Sarah handed him the glass. "Sergeant Harper says you're the best soldier in the army."

"Pat's full of Irish wind," Sharpe said. "Mind you, he's a terror himself. No one better in a fight."

"And Captain Vicente says you taught him everything he knows."

"Full of Portuguese wind."

"Yet you think your captaincy is at risk?"

"The army doesn't care if you're good, love."

"I don't believe you."

"I wish I didn't believe me," Sharpe said, then grinned. "I'll get by, love."

Sarah was about to speak, but whatever she wanted to say went unspoken because there was a crackle of gunfire from across the valley. Sharpe turned, saw nothing. The dragoons in the village were remounting their horses and were gazing southwards, but they could evidently see nothing either for they did not move in that direction. The musketry went on, a distant splintering sound, then slowly died away.

"There," Sharpe said, and he pointed across the wide valley to where more French horsemen were spilling out of a high saddle in the hills. Sarah gazed and could see nothing until Sharpe gave her back the glass and told her where to look. "They've been ambushed, probably," he said.

"I thought no one was supposed to be here. Weren't they ordered to Lisbon?"

"Folk had a choice," Sharpe explained, "they could either go to Lisbon or climb into high ground. My guess is these hills are full of people. We just have to hope they're friendly."

"Why wouldn't they be?"

"How would you feel about an army that says you must leave home? Which tears down your mills, destroys your harvest and breaks your ovens? They hate the French, but they've not much love for us either."
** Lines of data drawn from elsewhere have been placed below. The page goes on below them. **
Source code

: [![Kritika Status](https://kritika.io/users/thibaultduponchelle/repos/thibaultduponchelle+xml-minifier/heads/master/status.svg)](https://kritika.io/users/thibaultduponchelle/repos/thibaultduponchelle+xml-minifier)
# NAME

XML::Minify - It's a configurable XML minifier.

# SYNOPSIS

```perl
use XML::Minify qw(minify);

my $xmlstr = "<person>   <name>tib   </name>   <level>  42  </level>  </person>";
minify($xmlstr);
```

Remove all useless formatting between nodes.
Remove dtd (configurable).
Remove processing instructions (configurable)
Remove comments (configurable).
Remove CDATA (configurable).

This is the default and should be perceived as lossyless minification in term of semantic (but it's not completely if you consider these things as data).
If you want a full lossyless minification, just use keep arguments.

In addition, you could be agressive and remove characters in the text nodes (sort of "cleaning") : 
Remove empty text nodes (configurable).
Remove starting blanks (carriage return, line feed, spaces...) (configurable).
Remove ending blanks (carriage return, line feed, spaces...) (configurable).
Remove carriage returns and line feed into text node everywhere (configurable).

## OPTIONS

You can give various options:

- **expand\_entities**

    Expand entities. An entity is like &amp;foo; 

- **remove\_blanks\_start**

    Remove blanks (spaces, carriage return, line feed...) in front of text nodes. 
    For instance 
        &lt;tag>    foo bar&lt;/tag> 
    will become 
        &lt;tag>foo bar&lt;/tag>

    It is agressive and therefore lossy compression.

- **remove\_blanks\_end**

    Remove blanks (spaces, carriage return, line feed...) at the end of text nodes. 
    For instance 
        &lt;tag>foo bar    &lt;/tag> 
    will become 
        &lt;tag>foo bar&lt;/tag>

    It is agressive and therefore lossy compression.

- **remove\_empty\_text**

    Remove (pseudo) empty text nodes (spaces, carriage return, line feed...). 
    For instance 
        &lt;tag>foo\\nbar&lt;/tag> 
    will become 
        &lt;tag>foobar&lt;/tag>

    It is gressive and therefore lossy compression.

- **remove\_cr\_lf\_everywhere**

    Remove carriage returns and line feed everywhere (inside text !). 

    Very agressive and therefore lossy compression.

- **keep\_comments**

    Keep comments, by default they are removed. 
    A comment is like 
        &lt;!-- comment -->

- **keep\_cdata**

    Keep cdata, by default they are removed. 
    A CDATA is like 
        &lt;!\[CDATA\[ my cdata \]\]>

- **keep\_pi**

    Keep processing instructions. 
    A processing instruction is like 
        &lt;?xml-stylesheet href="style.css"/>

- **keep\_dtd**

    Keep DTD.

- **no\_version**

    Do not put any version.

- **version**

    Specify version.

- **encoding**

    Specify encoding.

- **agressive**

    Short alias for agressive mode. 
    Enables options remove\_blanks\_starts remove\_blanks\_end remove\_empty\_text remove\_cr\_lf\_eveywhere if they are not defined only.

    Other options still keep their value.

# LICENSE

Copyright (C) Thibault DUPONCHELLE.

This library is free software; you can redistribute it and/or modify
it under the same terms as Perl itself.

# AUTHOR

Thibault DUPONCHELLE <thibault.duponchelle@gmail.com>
They slept under the trees. Sharpe did not light a fire, for he had no idea who was in these hills or how they regarded soldiers. They woke early, cold and damp, and set off uphill in the gray first light. Vicente led, following a path that climbed steadily eastwards towards a range of rocky peaks, the highest of which was crowned with the stump of an ancient tower. "An atalaia," Vicente said.

"A what?"

"Atalaia. A watchtower. They are very old. They were built to keep a look out for the Moors." Vicente crossed himself. "Some were turned into windmills, others just decay. When we get to that one we will be able to see the route ahead."
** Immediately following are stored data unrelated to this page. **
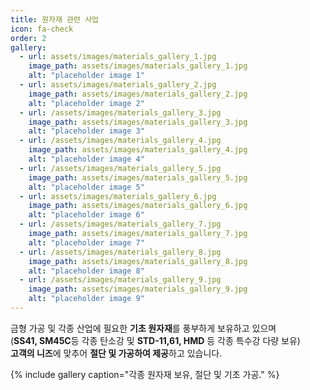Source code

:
 ```yaml
---
title: 원자재 관련 사업
icon: fa-check
order: 2
gallery:
  - url: assets/images/materials_gallery_1.jpg
    image_path: assets/images/materials_gallery_1.jpg
    alt: "placeholder image 1"
  - url: assets/images/materials_gallery_2.jpg
    image_path: assets/images/materials_gallery_2.jpg
    alt: "placeholder image 2"
  - url: /assets/images/materials_gallery_3.jpg
    image_path: assets/images/materials_gallery_3.jpg
    alt: "placeholder image 3"
  - url: /assets/images/materials_gallery_4.jpg
    image_path: assets/images/materials_gallery_4.jpg
    alt: "placeholder image 4"
  - url: /assets/images/materials_gallery_5.jpg
    image_path: assets/images/materials_gallery_5.jpg
    alt: "placeholder image 5"
  - url: assets/images/materials_gallery_6.jpg
    image_path: assets/images/materials_gallery_6.jpg
    alt: "placeholder image 6"
  - url: /assets/images/materials_gallery_7.jpg
    image_path: assets/images/materials_gallery_7.jpg
    alt: "placeholder image 7"
  - url: /assets/images/materials_gallery_8.jpg
    image_path: assets/images/materials_gallery_8.jpg
    alt: "placeholder image 8"
  - url: /assets/images/materials_gallery_9.jpg
    image_path: assets/images/materials_gallery_9.jpg
    alt: "placeholder image 9"
---
```


금형 가공 및 각종 산업에 필요한 **기초 원자재**를 풍부하게 보유하고 있으며  
(**SS41, SM45C**등 각종 탄소강 및 **STD-11,61, HMD** 등 각종 특수강 다량 보유)  
**고객의 니즈**에 맞추어 **절단 및 가공하여 제공**하고 있습니다.

{% include gallery caption="각종 원자재 보유, 절단 및 기초 가공." %}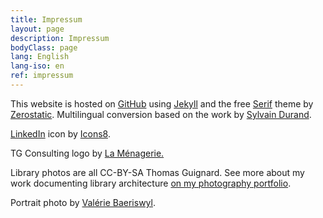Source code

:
 ```yaml
---
title: Impressum
layout: page
description: Impressum
bodyClass: page
lang: English
lang-iso: en
ref: impressum
---
```


This website is hosted on [GitHub](https://github.com/timtomch/tgconsulting.ca) using [Jekyll](https://jekyllrb.com/) and the free 
[Serif](https://www.zerostatic.io/theme/jekyll-serif/) theme by [Zerostatic](https://www.zerostatic.io/).
Multilingual conversion based on the work by [Sylvain Durand](https://sylvaindurand.org/making-jekyll-multilingual/).

[LinkedIn](https://icons8.com/icon/8808/linkedin) icon by [Icons8](https://icons8.com).

TG Consulting logo by [La Ménagerie.](http://lamenagerie.ch/)

Library photos are all CC-BY-SA Thomas Guignard. See more about my work documenting library architecture 
<a href="https://thomasguignard.photo/libraries">on my photography portfolio</a>.

Portrait photo by [Valérie Baeriswyl](https://valeriebaeriswyl.com/).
The sun, streaked with purple and pink clouds, was behind them. The day was warming, helped by a southern wind. Off to the south, far away, a ragged smear of smoke rose from a valley, evidence that the French were searching the countryside, but Sharpe was confident no horsemen would climb this high. There was nothing up here to steal except heather, gorse and rock.

Both girls were suffering. The path was stony and Sarah's bare feet were too tender for the hard going so Sharpe made her wear his boots, first wrapping her feet in strips of cloth that he tore from the ragged hem of what was left of her dress. "You'll still get blisters," he warned her, but for a time she made better progress. Joana, more used to hardship, kept going, though the soles of her feet were bleeding. And still they climbed, sometimes losing sight of the watchtower as the path twisted through gullies.

"Goat paths," Vicente guessed. "Nothing else could live up here."

They dropped into a small high valley where a tiny stream trickled between mossy rocks and Sharpe filled their canteens, then distributed the last of the food he had taken from Ferragus's warehouse. Joana was massaging her feet and Sarah was trying not to show the pain of her newly forming blisters. Sharpe jerked his head to Harper. "You and me," he said, "up that hill."

Harper looked at the hill looming to their left. It lay north of them, off their path, and his face showed puzzlement as to why Sharpe should want to climb it.

"Give them a rest," Sharpe said, and he took his boots back from Sarah who gratefully put her feet into the water. "We can see a long way from that peak," Sharpe said. Perhaps not as far as they would from the watchtower, but going up the hill was an excuse to give the girls some time to recover.